EXERCISE DESCRIPTION = Copy every line below that has the word "dicho" in it.

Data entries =

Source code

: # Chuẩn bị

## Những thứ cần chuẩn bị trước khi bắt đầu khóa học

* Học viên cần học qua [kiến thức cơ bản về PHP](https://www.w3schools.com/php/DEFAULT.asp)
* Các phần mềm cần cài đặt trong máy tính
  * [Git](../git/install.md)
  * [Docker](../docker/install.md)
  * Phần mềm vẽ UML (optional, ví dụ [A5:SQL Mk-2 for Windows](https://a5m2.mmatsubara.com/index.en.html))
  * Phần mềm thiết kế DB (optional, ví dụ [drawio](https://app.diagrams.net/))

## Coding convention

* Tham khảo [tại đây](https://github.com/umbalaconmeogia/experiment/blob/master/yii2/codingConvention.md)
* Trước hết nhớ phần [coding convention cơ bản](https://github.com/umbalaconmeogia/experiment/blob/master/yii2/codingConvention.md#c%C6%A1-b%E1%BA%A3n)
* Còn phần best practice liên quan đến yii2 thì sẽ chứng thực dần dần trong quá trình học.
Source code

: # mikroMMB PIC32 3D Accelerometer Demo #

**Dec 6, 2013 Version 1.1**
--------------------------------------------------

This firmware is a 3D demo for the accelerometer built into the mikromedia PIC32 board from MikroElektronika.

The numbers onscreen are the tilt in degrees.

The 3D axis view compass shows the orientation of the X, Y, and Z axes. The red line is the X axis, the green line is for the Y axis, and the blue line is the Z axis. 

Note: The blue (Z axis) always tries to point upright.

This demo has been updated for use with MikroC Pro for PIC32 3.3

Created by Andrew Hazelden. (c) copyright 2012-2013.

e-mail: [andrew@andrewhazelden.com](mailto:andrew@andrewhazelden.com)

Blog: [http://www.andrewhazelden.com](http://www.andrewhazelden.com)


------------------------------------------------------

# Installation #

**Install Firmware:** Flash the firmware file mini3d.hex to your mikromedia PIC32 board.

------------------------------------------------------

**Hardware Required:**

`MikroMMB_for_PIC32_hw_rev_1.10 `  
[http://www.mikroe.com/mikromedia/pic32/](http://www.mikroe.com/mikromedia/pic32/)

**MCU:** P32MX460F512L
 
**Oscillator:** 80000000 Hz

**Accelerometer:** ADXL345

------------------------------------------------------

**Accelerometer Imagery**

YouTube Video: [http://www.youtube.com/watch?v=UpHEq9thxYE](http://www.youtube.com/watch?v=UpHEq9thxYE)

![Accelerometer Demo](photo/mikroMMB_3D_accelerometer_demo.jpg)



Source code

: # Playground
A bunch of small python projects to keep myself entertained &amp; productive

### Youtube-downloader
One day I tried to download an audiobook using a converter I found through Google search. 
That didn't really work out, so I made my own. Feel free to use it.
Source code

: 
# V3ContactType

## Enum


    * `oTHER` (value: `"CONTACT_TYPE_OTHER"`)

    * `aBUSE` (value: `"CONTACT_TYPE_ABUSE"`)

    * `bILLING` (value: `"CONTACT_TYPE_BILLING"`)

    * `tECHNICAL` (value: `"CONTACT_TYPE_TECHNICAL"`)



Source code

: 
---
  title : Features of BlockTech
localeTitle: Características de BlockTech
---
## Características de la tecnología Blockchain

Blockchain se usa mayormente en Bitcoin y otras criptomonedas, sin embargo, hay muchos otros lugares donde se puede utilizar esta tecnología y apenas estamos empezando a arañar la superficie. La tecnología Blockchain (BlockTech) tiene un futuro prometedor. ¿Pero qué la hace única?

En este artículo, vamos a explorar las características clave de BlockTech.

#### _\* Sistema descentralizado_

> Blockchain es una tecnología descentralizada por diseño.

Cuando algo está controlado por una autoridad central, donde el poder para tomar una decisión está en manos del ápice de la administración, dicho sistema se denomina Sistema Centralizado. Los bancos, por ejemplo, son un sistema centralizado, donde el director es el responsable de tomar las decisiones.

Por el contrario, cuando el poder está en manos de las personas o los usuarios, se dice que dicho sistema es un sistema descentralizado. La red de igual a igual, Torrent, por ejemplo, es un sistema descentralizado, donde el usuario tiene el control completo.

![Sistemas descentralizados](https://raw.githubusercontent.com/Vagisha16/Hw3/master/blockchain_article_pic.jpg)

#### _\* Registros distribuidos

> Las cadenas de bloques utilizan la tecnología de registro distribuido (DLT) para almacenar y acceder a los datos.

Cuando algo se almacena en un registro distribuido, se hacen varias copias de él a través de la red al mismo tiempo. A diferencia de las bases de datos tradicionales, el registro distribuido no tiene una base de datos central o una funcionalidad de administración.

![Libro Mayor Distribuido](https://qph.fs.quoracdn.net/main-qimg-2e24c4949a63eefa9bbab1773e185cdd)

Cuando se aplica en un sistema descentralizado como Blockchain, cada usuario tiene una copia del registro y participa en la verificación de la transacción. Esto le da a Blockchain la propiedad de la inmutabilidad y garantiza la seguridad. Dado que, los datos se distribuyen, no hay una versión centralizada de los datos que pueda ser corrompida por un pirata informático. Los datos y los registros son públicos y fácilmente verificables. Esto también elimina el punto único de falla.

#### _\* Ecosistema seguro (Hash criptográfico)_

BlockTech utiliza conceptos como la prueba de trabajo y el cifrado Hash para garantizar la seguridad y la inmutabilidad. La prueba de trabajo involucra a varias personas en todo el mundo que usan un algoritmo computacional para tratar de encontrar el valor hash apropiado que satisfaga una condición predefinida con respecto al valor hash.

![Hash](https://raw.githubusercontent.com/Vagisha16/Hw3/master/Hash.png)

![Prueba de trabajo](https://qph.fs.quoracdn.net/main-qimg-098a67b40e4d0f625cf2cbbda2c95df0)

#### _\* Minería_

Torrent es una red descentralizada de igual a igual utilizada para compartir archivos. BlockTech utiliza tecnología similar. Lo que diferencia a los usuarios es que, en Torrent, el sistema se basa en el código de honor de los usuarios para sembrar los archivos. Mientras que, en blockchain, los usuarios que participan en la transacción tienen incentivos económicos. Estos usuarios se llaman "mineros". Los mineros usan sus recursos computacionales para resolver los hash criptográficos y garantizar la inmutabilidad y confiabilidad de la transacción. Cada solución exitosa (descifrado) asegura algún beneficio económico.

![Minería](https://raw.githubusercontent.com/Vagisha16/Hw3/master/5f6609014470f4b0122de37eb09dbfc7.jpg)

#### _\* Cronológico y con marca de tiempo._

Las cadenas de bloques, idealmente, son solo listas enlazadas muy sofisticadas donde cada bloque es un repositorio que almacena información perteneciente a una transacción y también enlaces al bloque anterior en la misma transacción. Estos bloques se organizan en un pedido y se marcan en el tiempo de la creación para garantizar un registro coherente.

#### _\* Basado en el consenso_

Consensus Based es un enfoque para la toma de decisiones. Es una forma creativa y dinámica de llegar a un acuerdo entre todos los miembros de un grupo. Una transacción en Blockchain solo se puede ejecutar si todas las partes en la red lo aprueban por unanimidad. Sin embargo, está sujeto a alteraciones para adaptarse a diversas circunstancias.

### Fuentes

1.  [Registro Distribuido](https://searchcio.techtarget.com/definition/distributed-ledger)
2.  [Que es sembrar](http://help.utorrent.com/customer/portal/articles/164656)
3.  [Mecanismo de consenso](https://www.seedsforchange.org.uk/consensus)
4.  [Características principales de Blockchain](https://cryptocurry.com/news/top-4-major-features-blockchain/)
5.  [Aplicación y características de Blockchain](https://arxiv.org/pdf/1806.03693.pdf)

SOLUTION FOR THIS EXERCISE =
Cuando algo está controlado por una autoridad central, donde el poder para tomar una decisión está en manos del ápice de la administración, dicho sistema se denomina Sistema Centralizado. Los bancos, por ejemplo, son un sistema centralizado, donde el director es el responsable de tomar las decisiones.
Por el contrario, cuando el poder está en manos de las personas o los usuarios, se dice que dicho sistema es un sistema descentralizado. La red de igual a igual, Torrent, por ejemplo, es un sistema descentralizado, donde el usuario tiene el control completo.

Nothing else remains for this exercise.